**YOUR GOAL:** The answer is to be an exact copy of the lines below running from the line with "String | Status" down to the line with "a part of |", both ends included, and nothing more.

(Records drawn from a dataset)

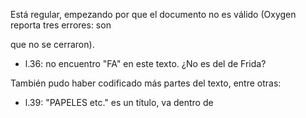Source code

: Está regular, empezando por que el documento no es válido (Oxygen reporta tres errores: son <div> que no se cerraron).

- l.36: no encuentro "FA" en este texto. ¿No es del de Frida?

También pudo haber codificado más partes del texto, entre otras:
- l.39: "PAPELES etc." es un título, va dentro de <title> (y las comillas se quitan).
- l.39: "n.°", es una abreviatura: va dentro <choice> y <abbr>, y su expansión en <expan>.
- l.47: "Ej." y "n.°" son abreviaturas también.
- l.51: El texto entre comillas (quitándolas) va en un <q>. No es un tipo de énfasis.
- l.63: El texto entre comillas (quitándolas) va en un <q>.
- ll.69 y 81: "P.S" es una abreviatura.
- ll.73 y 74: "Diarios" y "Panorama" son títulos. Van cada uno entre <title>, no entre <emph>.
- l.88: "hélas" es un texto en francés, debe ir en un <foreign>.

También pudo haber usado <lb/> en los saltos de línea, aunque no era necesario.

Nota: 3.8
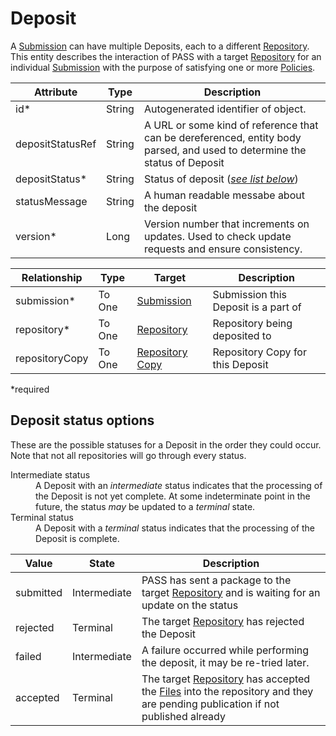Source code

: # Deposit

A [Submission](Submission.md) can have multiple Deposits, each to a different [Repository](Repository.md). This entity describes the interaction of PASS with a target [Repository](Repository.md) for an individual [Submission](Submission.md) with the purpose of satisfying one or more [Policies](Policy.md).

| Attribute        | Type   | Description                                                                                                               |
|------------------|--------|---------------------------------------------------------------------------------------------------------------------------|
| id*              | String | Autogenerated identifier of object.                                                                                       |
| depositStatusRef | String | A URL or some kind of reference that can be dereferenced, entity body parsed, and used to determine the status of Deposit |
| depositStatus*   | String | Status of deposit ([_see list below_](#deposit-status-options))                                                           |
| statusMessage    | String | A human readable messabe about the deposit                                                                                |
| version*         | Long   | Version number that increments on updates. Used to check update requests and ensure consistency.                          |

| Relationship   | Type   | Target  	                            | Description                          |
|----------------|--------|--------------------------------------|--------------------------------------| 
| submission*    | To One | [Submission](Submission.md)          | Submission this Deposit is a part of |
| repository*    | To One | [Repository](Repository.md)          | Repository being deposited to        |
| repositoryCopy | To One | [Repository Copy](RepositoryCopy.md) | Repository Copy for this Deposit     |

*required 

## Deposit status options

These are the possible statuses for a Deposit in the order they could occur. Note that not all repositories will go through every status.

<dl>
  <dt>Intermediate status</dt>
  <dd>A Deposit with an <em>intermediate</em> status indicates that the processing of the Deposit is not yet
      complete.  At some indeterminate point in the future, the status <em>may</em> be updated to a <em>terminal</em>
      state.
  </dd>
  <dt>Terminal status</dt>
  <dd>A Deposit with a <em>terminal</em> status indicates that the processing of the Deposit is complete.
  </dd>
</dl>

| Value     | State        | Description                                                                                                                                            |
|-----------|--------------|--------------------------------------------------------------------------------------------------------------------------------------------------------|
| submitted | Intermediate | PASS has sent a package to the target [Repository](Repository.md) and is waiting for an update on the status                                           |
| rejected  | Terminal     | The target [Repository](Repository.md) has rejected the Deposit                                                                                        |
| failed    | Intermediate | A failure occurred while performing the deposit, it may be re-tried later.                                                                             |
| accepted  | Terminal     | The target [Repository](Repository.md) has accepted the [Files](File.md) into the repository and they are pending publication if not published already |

...

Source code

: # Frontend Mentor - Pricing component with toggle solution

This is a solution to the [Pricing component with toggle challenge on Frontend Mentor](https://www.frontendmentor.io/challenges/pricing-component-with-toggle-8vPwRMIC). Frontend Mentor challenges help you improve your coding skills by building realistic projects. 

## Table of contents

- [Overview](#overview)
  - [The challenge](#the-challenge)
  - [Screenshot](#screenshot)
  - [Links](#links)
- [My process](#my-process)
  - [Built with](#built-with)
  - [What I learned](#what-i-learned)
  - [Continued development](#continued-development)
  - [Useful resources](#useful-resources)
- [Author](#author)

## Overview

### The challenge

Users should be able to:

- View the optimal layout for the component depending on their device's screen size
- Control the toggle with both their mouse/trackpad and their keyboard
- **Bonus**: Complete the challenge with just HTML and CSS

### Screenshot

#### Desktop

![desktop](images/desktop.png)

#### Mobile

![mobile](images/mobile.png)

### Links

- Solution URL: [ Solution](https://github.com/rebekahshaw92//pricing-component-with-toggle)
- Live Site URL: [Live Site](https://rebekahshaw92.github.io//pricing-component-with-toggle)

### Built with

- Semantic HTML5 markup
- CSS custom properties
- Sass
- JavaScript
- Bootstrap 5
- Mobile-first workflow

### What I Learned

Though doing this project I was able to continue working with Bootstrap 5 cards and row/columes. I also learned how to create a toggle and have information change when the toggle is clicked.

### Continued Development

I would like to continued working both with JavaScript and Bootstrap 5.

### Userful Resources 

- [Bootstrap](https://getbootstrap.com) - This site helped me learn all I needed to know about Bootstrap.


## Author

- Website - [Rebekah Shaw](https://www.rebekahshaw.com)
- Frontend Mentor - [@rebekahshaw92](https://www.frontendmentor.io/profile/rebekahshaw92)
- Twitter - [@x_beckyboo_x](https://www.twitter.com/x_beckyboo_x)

**YOUR RESPONSE:**
| depositStatus*   | String | Status of deposit ([_see list below_](#deposit-status-options))                                                           |
| statusMessage    | String | A human readable messabe about the deposit                                                                                |
| version*         | Long   | Version number that increments on updates. Used to check update requests and ensure consistency.                          |

| Relationship   | Type   | Target  	                            | Description                          |
|----------------|--------|--------------------------------------|--------------------------------------| 
| submission*    | To One | [Submission](Submission.md)          | Submission this Deposit is a part of |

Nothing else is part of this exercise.